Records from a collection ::
--*--

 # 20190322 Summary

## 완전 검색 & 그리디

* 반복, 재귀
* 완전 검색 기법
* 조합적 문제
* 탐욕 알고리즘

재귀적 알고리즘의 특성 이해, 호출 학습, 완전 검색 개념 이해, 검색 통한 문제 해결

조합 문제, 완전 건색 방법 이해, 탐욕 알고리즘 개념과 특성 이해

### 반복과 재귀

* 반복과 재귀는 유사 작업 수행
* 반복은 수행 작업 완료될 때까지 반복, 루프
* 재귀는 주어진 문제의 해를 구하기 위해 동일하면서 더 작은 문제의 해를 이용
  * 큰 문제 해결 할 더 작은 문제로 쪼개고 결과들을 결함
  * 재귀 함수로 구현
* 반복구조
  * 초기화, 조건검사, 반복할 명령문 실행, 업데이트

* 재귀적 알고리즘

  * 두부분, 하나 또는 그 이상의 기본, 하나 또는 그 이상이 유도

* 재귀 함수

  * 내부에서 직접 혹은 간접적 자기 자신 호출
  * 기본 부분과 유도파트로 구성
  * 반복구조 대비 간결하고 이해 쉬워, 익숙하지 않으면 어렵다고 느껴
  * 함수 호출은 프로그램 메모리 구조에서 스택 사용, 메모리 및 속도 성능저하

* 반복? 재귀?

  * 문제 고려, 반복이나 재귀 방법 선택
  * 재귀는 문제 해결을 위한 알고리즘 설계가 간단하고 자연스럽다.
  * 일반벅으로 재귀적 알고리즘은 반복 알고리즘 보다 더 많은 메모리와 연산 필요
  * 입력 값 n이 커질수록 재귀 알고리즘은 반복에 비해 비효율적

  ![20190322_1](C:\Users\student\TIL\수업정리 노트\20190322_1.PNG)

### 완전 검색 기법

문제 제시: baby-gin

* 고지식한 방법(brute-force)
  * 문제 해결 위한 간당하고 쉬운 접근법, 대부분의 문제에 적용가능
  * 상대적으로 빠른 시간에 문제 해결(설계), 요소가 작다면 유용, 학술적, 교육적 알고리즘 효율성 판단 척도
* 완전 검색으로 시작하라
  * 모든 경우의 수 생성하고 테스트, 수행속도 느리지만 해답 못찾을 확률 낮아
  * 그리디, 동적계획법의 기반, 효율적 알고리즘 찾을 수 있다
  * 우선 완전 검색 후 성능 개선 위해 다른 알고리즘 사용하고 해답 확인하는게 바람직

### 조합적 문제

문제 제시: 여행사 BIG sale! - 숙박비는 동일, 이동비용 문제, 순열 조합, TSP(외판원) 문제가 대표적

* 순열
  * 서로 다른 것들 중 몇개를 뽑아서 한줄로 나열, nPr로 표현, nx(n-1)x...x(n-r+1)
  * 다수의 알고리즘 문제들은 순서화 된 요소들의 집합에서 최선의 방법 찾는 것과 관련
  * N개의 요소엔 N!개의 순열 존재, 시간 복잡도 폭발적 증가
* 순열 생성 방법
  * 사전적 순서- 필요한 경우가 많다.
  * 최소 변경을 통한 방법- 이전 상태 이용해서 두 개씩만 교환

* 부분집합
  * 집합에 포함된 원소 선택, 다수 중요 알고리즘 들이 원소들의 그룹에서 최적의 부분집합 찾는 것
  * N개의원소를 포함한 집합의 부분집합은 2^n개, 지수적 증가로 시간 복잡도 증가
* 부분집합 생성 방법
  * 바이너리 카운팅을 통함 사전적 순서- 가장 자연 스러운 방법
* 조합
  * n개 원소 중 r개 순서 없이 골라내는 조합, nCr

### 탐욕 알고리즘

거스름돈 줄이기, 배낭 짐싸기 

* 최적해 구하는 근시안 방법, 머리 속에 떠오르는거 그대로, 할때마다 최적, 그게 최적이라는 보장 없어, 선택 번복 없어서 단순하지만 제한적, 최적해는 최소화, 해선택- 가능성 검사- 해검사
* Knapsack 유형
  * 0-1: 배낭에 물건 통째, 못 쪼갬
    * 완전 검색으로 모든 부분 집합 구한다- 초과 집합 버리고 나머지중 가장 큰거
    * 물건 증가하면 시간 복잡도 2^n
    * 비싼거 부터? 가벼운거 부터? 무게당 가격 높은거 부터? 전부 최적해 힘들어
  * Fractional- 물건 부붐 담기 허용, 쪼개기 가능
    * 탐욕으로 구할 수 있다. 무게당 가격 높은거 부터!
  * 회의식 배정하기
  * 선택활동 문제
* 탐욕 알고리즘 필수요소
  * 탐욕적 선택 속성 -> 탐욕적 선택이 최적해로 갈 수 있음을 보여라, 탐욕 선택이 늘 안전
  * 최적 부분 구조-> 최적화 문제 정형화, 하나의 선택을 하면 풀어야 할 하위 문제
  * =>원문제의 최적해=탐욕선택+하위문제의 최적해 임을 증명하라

--*--

What is being asked :: Repeat all of the records verbatim, leaving nothing out.

Exercise output ::
 # 20190322 Summary

## 완전 검색 & 그리디

* 반복, 재귀
* 완전 검색 기법
* 조합적 문제
* 탐욕 알고리즘

재귀적 알고리즘의 특성 이해, 호출 학습, 완전 검색 개념 이해, 검색 통한 문제 해결

조합 문제, 완전 건색 방법 이해, 탐욕 알고리즘 개념과 특성 이해

### 반복과 재귀

* 반복과 재귀는 유사 작업 수행
* 반복은 수행 작업 완료될 때까지 반복, 루프
* 재귀는 주어진 문제의 해를 구하기 위해 동일하면서 더 작은 문제의 해를 이용
  * 큰 문제 해결 할 더 작은 문제로 쪼개고 결과들을 결함
  * 재귀 함수로 구현
* 반복구조
  * 초기화, 조건검사, 반복할 명령문 실행, 업데이트

* 재귀적 알고리즘

  * 두부분, 하나 또는 그 이상의 기본, 하나 또는 그 이상이 유도

* 재귀 함수

  * 내부에서 직접 혹은 간접적 자기 자신 호출
  * 기본 부분과 유도파트로 구성
  * 반복구조 대비 간결하고 이해 쉬워, 익숙하지 않으면 어렵다고 느껴
  * 함수 호출은 프로그램 메모리 구조에서 스택 사용, 메모리 및 속도 성능저하

* 반복? 재귀?

  * 문제 고려, 반복이나 재귀 방법 선택
  * 재귀는 문제 해결을 위한 알고리즘 설계가 간단하고 자연스럽다.
  * 일반벅으로 재귀적 알고리즘은 반복 알고리즘 보다 더 많은 메모리와 연산 필요
  * 입력 값 n이 커질수록 재귀 알고리즘은 반복에 비해 비효율적

  ![20190322_1](C:\Users\student\TIL\수업정리 노트\20190322_1.PNG)

### 완전 검색 기법

문제 제시: baby-gin

* 고지식한 방법(brute-force)
  * 문제 해결 위한 간당하고 쉬운 접근법, 대부분의 문제에 적용가능
  * 상대적으로 빠른 시간에 문제 해결(설계), 요소가 작다면 유용, 학술적, 교육적 알고리즘 효율성 판단 척도
* 완전 검색으로 시작하라
  * 모든 경우의 수 생성하고 테스트, 수행속도 느리지만 해답 못찾을 확률 낮아
  * 그리디, 동적계획법의 기반, 효율적 알고리즘 찾을 수 있다
  * 우선 완전 검색 후 성능 개선 위해 다른 알고리즘 사용하고 해답 확인하는게 바람직

### 조합적 문제

문제 제시: 여행사 BIG sale! - 숙박비는 동일, 이동비용 문제, 순열 조합, TSP(외판원) 문제가 대표적

* 순열
  * 서로 다른 것들 중 몇개를 뽑아서 한줄로 나열, nPr로 표현, nx(n-1)x...x(n-r+1)
  * 다수의 알고리즘 문제들은 순서화 된 요소들의 집합에서 최선의 방법 찾는 것과 관련
  * N개의 요소엔 N!개의 순열 존재, 시간 복잡도 폭발적 증가
* 순열 생성 방법
  * 사전적 순서- 필요한 경우가 많다.
  * 최소 변경을 통한 방법- 이전 상태 이용해서 두 개씩만 교환

* 부분집합
  * 집합에 포함된 원소 선택, 다수 중요 알고리즘 들이 원소들의 그룹에서 최적의 부분집합 찾는 것
  * N개의원소를 포함한 집합의 부분집합은 2^n개, 지수적 증가로 시간 복잡도 증가
* 부분집합 생성 방법
  * 바이너리 카운팅을 통함 사전적 순서- 가장 자연 스러운 방법
* 조합
  * n개 원소 중 r개 순서 없이 골라내는 조합, nCr

### 탐욕 알고리즘

거스름돈 줄이기, 배낭 짐싸기 

* 최적해 구하는 근시안 방법, 머리 속에 떠오르는거 그대로, 할때마다 최적, 그게 최적이라는 보장 없어, 선택 번복 없어서 단순하지만 제한적, 최적해는 최소화, 해선택- 가능성 검사- 해검사
* Knapsack 유형
  * 0-1: 배낭에 물건 통째, 못 쪼갬
    * 완전 검색으로 모든 부분 집합 구한다- 초과 집합 버리고 나머지중 가장 큰거
    * 물건 증가하면 시간 복잡도 2^n
    * 비싼거 부터? 가벼운거 부터? 무게당 가격 높은거 부터? 전부 최적해 힘들어
  * Fractional- 물건 부붐 담기 허용, 쪼개기 가능
    * 탐욕으로 구할 수 있다. 무게당 가격 높은거 부터!
  * 회의식 배정하기
  * 선택활동 문제
* 탐욕 알고리즘 필수요소
  * 탐욕적 선택 속성 -> 탐욕적 선택이 최적해로 갈 수 있음을 보여라, 탐욕 선택이 늘 안전
  * 최적 부분 구조-> 최적화 문제 정형화, 하나의 선택을 하면 풀어야 할 하위 문제
  * =>원문제의 최적해=탐욕선택+하위문제의 최적해 임을 증명하라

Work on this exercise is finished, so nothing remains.